メンバーの1人が、Facebookにコミュニティを立ち上げたのですが、なぜだかそこが写真共有スペースと化していて(笑)、いろいろな人がこれまでに撮ったクラスの写真や土曜日の観光の写真などをアップしています。上の写真はその中の1枚。ちょうど僕の真後ろにいる受講生が撮ったので、僕の後ろ姿が真ん中に写っていますね。

さて、GMSの君島さんからもらっていた「MBAスクールの教授の給料って、国際的にはどうやって決まるものなのか?」というテーマですが、これまでにも雑談の中で、各国からの参加者に「あなたの給料ってどうやって決まっているの?」と尋ねています。

国や文化によってはなかなかtouchyな話だと思うので、たまたま話題がそっちに転がったときにそれとなく聞くしかないんですが、これまでに聞いた限りでは、あまり参考になる話はありませんでした。これまでに聞いた意見としては;

「定額。
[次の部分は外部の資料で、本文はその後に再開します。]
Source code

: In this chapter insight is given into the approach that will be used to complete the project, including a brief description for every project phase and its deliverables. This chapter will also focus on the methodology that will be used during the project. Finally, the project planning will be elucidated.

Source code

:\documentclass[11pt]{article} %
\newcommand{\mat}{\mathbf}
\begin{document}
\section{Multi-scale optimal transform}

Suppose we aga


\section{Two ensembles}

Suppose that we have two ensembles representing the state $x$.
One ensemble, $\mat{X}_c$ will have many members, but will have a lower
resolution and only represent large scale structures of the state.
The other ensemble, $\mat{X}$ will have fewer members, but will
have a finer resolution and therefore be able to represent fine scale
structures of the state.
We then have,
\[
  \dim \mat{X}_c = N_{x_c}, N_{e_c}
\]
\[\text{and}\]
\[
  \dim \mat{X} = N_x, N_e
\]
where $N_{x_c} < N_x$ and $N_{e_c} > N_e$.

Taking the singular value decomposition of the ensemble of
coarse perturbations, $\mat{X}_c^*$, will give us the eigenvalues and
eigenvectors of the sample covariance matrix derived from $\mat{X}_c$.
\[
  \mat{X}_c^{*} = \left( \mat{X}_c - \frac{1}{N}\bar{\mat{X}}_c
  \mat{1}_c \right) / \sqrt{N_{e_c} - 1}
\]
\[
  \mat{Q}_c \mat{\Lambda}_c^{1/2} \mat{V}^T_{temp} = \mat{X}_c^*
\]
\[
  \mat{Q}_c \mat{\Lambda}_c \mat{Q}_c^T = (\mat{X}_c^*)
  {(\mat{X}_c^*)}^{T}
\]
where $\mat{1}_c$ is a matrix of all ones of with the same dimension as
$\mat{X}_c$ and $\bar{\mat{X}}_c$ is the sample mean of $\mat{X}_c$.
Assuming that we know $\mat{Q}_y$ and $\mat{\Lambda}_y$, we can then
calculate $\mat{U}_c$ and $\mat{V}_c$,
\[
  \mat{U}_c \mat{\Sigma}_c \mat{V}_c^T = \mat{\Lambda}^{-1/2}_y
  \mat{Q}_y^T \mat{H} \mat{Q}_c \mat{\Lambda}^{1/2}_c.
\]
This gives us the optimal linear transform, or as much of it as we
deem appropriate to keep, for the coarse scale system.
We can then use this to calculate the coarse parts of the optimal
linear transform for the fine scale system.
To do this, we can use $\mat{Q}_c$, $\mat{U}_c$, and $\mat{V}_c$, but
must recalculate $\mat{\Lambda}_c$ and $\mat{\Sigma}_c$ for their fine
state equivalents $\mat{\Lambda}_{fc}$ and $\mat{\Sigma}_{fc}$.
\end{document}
だいたいPh.Dポスドク、アシスタント、そして教授というランクがあるでしょう。それに応じて決まっているね」(南アフリカ
「基本は定額だけれど、受け持った授業の時間数が加味される」(コンゴ
「報酬についてそれほど揉めるわけではないけれど、毎年研究と教育の両方で何をやるかということは、報告しなければならないわね」(スウェーデン
「この金額以下では嫌だ、という額を提示して、それを向こう(大学)が受け入れるかどうかで決まるよ」(アルメニア
「私立大学のほうが高いね。公立大学の場合は、報酬額がすべて公開されるので、もっと高い成果を出そうと思う教授にとっては公立大学に行くメリットがないんだよね」(フィリピン)
「私の国ではすべての大学は国の管轄下にあるから、大学の教員の年俸は勤務年数などに応じてほとんど同じよ」(ハンガリー

といったものばかりで、企業研修をたくさんこなしている人もそれほどおらず、正直さっぱり参考にならないなあという印象です。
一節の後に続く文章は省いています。